If fairness to an impeached incumbent president, in the extraordinary circumstances of a Senate trial, requires the chief justice to preside, why doesn’t fairness also require the chief to preside after a president leaves office? Did the Framers believe that it was acceptable to be less fair to a former president — as many would say if Vice President Kamala Harris or Senate President Pro Tempore Patrick Leahy presided? The only logical conclusion we can draw from this dilemma, reinforcing the points made above, is that there is no constitutional warrant here for a Senate trial.

On the matter of whether Chief Justice Roberts should have chosen to preside, I have no view. But to the point about fairness I think there is a good functional answer, which Andrew C. McCarthy has already given. Andy writes:

In terms of the trial’s public legitimacy, . . . leaving it to the Senate created an obvious problem: The presiding officer of the Senate, the vice president of the United States, would have a conflict of interest. If the president were impeached and removed, the vice president would accede to the presidency. Thus the vice president would have a motive to influence the trial in favor of conviction.

It is to avoid this specter that the Constitution provides for the chief justice’s participation. The role is more ceremonial than substantive. The Senate retains plenary authority over impeachment and may overrule the chief justice (just as in non-presidential impeachments, in which the chief justice has no role, the full Senate may overrule the presiding official).

Unlike an incumbent president’s impeachment trial, a Senate trial of former President Trump would present no conflict of interest for the current vice president. Trump is out of office. Were he convicted, it would have no effect on Vice President Kamala Harris. President Biden would remain president.

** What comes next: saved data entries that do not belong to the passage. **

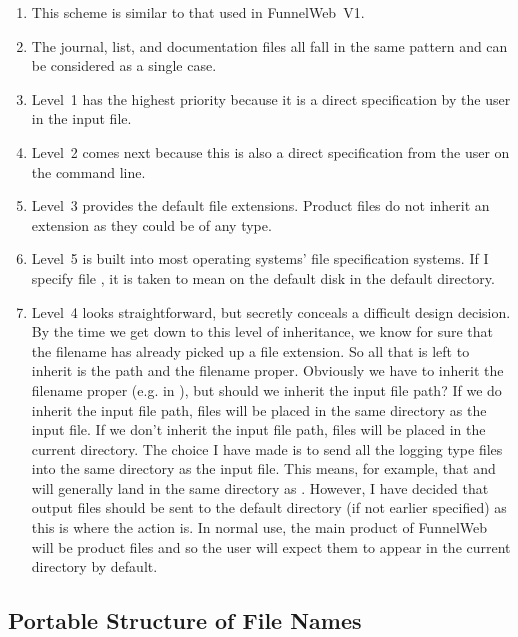 \begin{enumerate}

\item This scheme is similar to that used in FunnelWeb~V1.

\item The journal, list, and documentation
files all fall in the same pattern and
can be considered as a single case.

\item Level~1 has the highest priority because it is a direct specification
by the user in the input file.

\item Level~2 comes next because this is also a direct specification
from the user on the command line.

\item Level~3 provides the default file extensions.
Product files do not inherit an
extension as they could be of any type.

\item Level~5 is built into most operating systems' file specification systems.
If I specify file , it is taken to mean on the default disk in the
default directory.

\item Level~4 looks straightforward, but secretly conceals a difficult design
decision. By the time we get down to this level of inheritance, we know for
sure that the filename has already picked up a file extension. So all that
is left to inherit is the path and the filename proper. Obviously we
have to inherit the filename proper (e.g.  in ), but
should we inherit the input file path? If we do inherit the input file
path, files will be placed in the same directory as the input file. If we
don't inherit the input file path, files will be placed in the current
directory. The choice I have made is to send all the logging type files
into the same directory as the input file. This means, for example,
that  and  will generally land in the same directory
as . However, I have decided that output files should be sent to
the default directory (if not earlier specified) as this is where the
action is. In normal use, the main product of FunnelWeb will be product files
and so the user will expect them to appear in the current directory by
default.

\end{enumerate}

\subsection{Portable Structure of File Names}
\label{portablefilenames}

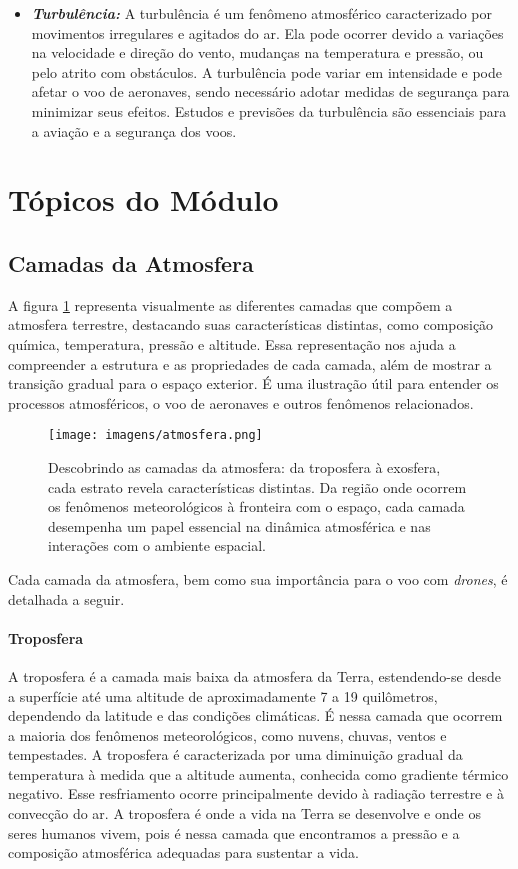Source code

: \documentclass[a4paper, 12pt, onecolumn,singlespacing]{article}
\begin{document}
\begin{itemize}
		\item \textbf{\textit{Turbulência: }} A turbulência é um fenômeno atmosférico caracterizado por movimentos irregulares e agitados do ar. Ela pode ocorrer devido a variações na velocidade e direção do vento, mudanças na temperatura e pressão, ou pelo atrito com obstáculos. A turbulência pode variar em intensidade e pode afetar o voo de aeronaves, sendo necessário adotar medidas de segurança para minimizar seus efeitos. Estudos e previsões da turbulência são essenciais para a aviação e a segurança dos voos.
		
	\end{itemize}

	\section{Tópicos do Módulo}
	
	\subsection{Camadas da Atmosfera}
	
	A figura \ref{fig:atmosfera} representa visualmente as diferentes camadas que compõem a atmosfera terrestre, destacando suas características distintas, como composição química, temperatura, pressão e altitude. Essa representação nos ajuda a compreender a estrutura e as propriedades de cada camada, além de mostrar a transição gradual para o espaço exterior. É uma ilustração útil para entender os processos atmosféricos, o voo de aeronaves e outros fenômenos relacionados.
	
	\begin{figure}[h]
		\centering
		\texttt{[image: imagens/atmosfera.png]}
		\caption{Descobrindo as camadas da atmosfera: da troposfera à exosfera, cada estrato revela características distintas. Da região onde ocorrem os fenômenos meteorológicos à fronteira com o espaço, cada camada desempenha um papel essencial na dinâmica atmosférica e nas interações com o ambiente espacial.}
		\label{fig:atmosfera}
	\end{figure}

	Cada camada da atmosfera, bem como sua importância para o voo com \textit{drones}, é detalhada a seguir.		
		
	\paragraph{Troposfera} A troposfera é a camada mais baixa da atmosfera da Terra, estendendo-se desde a superfície até uma altitude de aproximadamente 7 a 19 quilômetros, dependendo da latitude e das condições climáticas. É nessa camada que ocorrem a maioria dos fenômenos meteorológicos, como nuvens, chuvas, ventos e tempestades. A troposfera é caracterizada por uma diminuição gradual da temperatura à medida que a altitude aumenta, conhecida como gradiente térmico negativo. Esse resfriamento ocorre principalmente devido à radiação terrestre e à convecção do ar. A troposfera é onde a vida na Terra se desenvolve e onde os seres humanos vivem, pois é nessa camada que encontramos a pressão e a composição atmosférica adequadas para sustentar a vida.
	
\end{document}
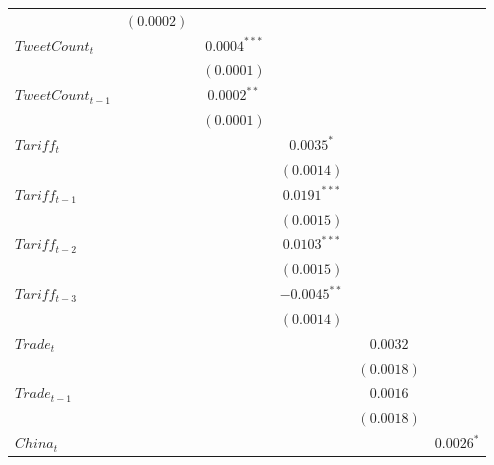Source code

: \documentclass[
]{book}
\begin{document}
\begin{table}
\begin{center}
\begin{tabular}{l c c c c c}
                   & $(0.0002)$      &                 &                 &                 &                 \\
$TweetCount_{t}$   &                 & $0.0004^{***}$  &                 &                 &                 \\
                   &                 & $(0.0001)$      &                 &                 &                 \\
$TweetCount_{t-1}$ &                 & $0.0002^{**}$   &                 &                 &                 \\
                   &                 & $(0.0001)$      &                 &                 &                 \\
$Tariff_{t}$       &                 &                 & $0.0035^{*}$    &                 &                 \\
                   &                 &                 & $(0.0014)$      &                 &                 \\
$Tariff_{t-1}$     &                 &                 & $0.0191^{***}$  &                 &                 \\
                   &                 &                 & $(0.0015)$      &                 &                 \\
$Tariff_{t-2}$     &                 &                 & $0.0103^{***}$  &                 &                 \\
                   &                 &                 & $(0.0015)$      &                 &                 \\
$Tariff_{t-3}$     &                 &                 & $-0.0045^{**}$  &                 &                 \\
                   &                 &                 & $(0.0014)$      &                 &                 \\
$Trade_{t}$        &                 &                 &                 & $0.0032$        &                 \\
                   &                 &                 &                 & $(0.0018)$      &                 \\
$Trade_{t-1}$      &                 &                 &                 & $0.0016$        &                 \\
                   &                 &                 &                 & $(0.0018)$      &                 \\
$China_{t}$        &                 &                 &                 &                 & $0.0026^{*}$    \\

\end{tabular}
\end{center}
\end{table}
\end{document}
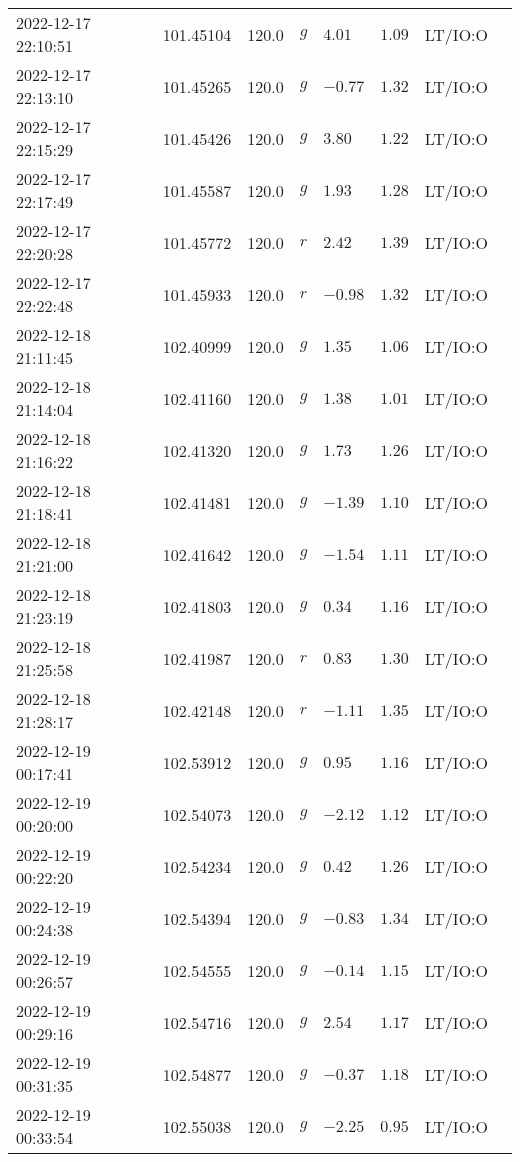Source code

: \documentclass{nature_plusfigure}
\begin{document}
\begin{supplement}
\begin{center}
\begin{longtable}{llllllll}
2022-12-17 22:10:51 & 101.45104 & 120.0 & $g$ & $4.01$ & $1.09$ & LT/IO:O &  \\ 
2022-12-17 22:13:10 & 101.45265 & 120.0 & $g$ & $-0.77$ & $1.32$ & LT/IO:O &  \\ 
2022-12-17 22:15:29 & 101.45426 & 120.0 & $g$ & $3.80$ & $1.22$ & LT/IO:O &  \\ 
2022-12-17 22:17:49 & 101.45587 & 120.0 & $g$ & $1.93$ & $1.28$ & LT/IO:O &  \\ 
2022-12-17 22:20:28 & 101.45772 & 120.0 & $r$ & $2.42$ & $1.39$ & LT/IO:O &  \\ 
2022-12-17 22:22:48 & 101.45933 & 120.0 & $r$ & $-0.98$ & $1.32$ & LT/IO:O &  \\ 
2022-12-18 21:11:45 & 102.40999 & 120.0 & $g$ & $1.35$ & $1.06$ & LT/IO:O &  \\ 
2022-12-18 21:14:04 & 102.41160 & 120.0 & $g$ & $1.38$ & $1.01$ & LT/IO:O &  \\ 
2022-12-18 21:16:22 & 102.41320 & 120.0 & $g$ & $1.73$ & $1.26$ & LT/IO:O &  \\ 
2022-12-18 21:18:41 & 102.41481 & 120.0 & $g$ & $-1.39$ & $1.10$ & LT/IO:O &  \\ 
2022-12-18 21:21:00 & 102.41642 & 120.0 & $g$ & $-1.54$ & $1.11$ & LT/IO:O &  \\ 
2022-12-18 21:23:19 & 102.41803 & 120.0 & $g$ & $0.34$ & $1.16$ & LT/IO:O &  \\ 
2022-12-18 21:25:58 & 102.41987 & 120.0 & $r$ & $0.83$ & $1.30$ & LT/IO:O &  \\ 
2022-12-18 21:28:17 & 102.42148 & 120.0 & $r$ & $-1.11$ & $1.35$ & LT/IO:O &  \\ 
2022-12-19 00:17:41 & 102.53912 & 120.0 & $g$ & $0.95$ & $1.16$ & LT/IO:O &  \\ 
2022-12-19 00:20:00 & 102.54073 & 120.0 & $g$ & $-2.12$ & $1.12$ & LT/IO:O &  \\ 
2022-12-19 00:22:20 & 102.54234 & 120.0 & $g$ & $0.42$ & $1.26$ & LT/IO:O &  \\ 
2022-12-19 00:24:38 & 102.54394 & 120.0 & $g$ & $-0.83$ & $1.34$ & LT/IO:O &  \\ 
2022-12-19 00:26:57 & 102.54555 & 120.0 & $g$ & $-0.14$ & $1.15$ & LT/IO:O &  \\ 
2022-12-19 00:29:16 & 102.54716 & 120.0 & $g$ & $2.54$ & $1.17$ & LT/IO:O &  \\ 
2022-12-19 00:31:35 & 102.54877 & 120.0 & $g$ & $-0.37$ & $1.18$ & LT/IO:O &  \\ 
2022-12-19 00:33:54 & 102.55038 & 120.0 & $g$ & $-2.25$ & $0.95$ & LT/IO:O &  \\ 

\end{longtable}
\end{center}
\end{supplement}
\end{document}
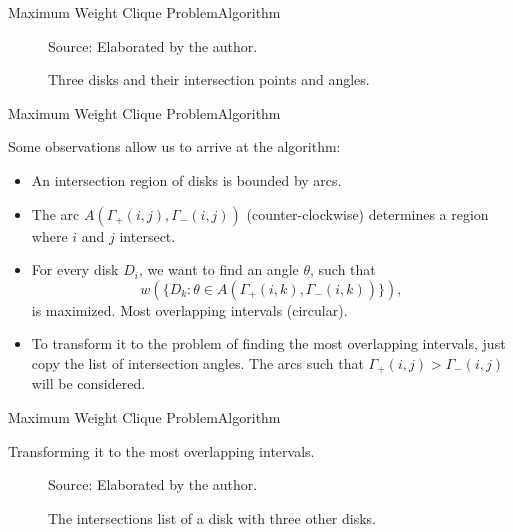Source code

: \documentclass{beamer}
\newcommand{\source}[1]{\caption*{Source: {#1}} }
\begin{document}
\begin{frame}{Maximum Weight Clique Problem}{Algorithm}
	\begin{figure}[H]
		\centering
		
		\caption{Three disks and their intersection points and angles.}
		
		\source{Elaborated by the author.}
		\label{fig:3disks_intersect}
	\end{figure}
\end{frame}


\begin{frame}{Maximum Weight Clique Problem}{Algorithm}
	
	Some observations allow us to arrive at the algorithm:
	
	
	\begin{itemize}
		\item An intersection region of disks is bounded by arcs.
		
		\item The arc $A(\Gamma_+(i,j),\Gamma_-(i,j))$ (counter-clockwise) determines a region where $i$ and $j$ intersect.
		

		\item For every disk $D_i$, we want to find an angle $\theta$, such that $$w(\{D_k : \theta \in A(\Gamma_+(i,k),\Gamma_-(i,k))\}),$$ is maximized. Most overlapping intervals (circular).
		
		\item To transform it to the problem of finding the most overlapping intervals, just copy the list of intersection angles. The arcs such that $\Gamma_+(i,j) > \Gamma_-(i,j)$ will be considered.
	\end{itemize}
\end{frame}

\begin{frame}{Maximum Weight Clique Problem}{Algorithm}
	
	Transforming it to the most overlapping intervals.
	
	\begin{figure}[H]
		\centering
		
		\caption{The intersections list of a disk with three other disks.}
		
		\source{Elaborated by the author.}
	\end{figure}
\end{frame}
\end{document}
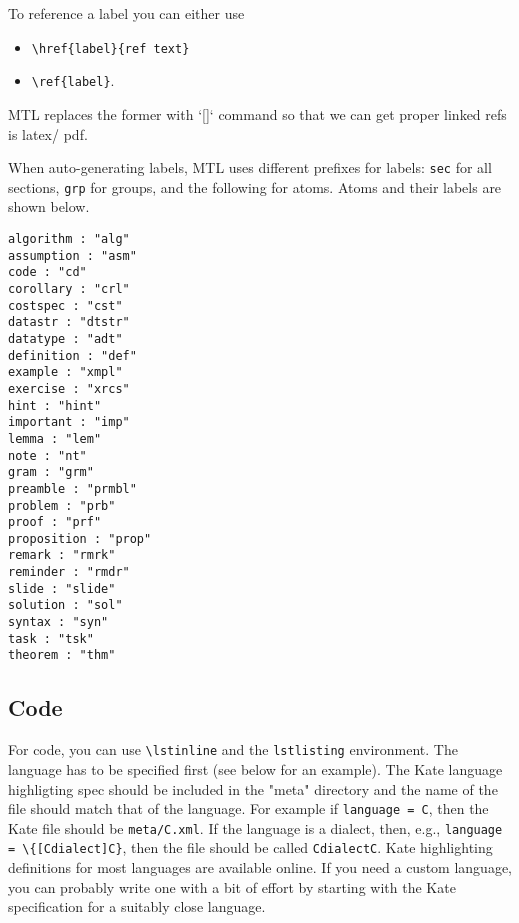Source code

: \begin{gram}[References]
To reference a label you can either use
\begin{itemize}
\item \lstinline`\href{label}{ref text}`
\item \lstinline`\ref{label}`.
\end{itemize}
%
MTL replaces the former with `\hyperref[][]` command so that we can get proper linked refs is latex/ pdf.
\end{gram}


When auto-generating labels, MTL uses different prefixes for labels: \lstinline`sec` for all sections, \lstinline`grp` for groups, and the following for atoms.   Atoms and their labels are shown below.
%
\begin{lstlisting}
algorithm : "alg"
assumption : "asm"
code : "cd"
corollary : "crl"
costspec : "cst"
datastr : "dtstr"
datatype : "adt"
definition : "def"
example : "xmpl"
exercise : "xrcs"
hint : "hint"
important : "imp"
lemma : "lem"
note : "nt"
gram : "grm"
preamble : "prmbl"
problem : "prb"
proof : "prf"
proposition : "prop"
remark : "rmrk"
reminder : "rmdr"
slide : "slide"
solution : "sol"
syntax : "syn"
task : "tsk"
theorem : "thm"
\end{lstlisting}

\subsection{Code}
\label{sec:mtl::code}
For code, you can use \lstinline`\lstinline` and the \lstinline`lstlisting` environment.  The language has to be specified first (see below for an example).  The Kate language highligting spec should be included in the "meta" directory and the name of the file should match that of the language.  For example if \lstinline`language = C`, then the Kate file should be \lstinline`meta/C.xml`.  If the language is a dialect, then, e.g., \lstinline`language = \{[Cdialect]C}`, then the file should be called \lstinline`CdialectC`.  
%
Kate highlighting definitions for most languages are available online.
%
If you need a custom language, you can probably write one with a bit of effort by starting with the Kate specification for a  suitably close language.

So there you have it: The crucial consideration is not “fairness” (a vague notion in Bolton’s deployment of it) but the avoidance of a conflict of interest.

***

Wouldn’t it be nice if the Republican senators who don’t want to hold a trial, each and every blessèd one of them, bothered to explain why the Constitution (supposedly) doesn’t allow them to? Or at least told us whose explanation they have found most persuasive, which arguments they are accepting? Is it too much to ask that they reason with their disagreeing colleagues, and the public at large, on a matter of such importance? Instead of just having some secretive lunch with Jonathan Turley, harrumphing the word “unconstitutional,” and trying to shut the whole thing down? It’s almost like they don’t even care about the Constitution and just wanted to pull a political stunt in service of their personal and partisan interests. But Republicans would never do that, would they?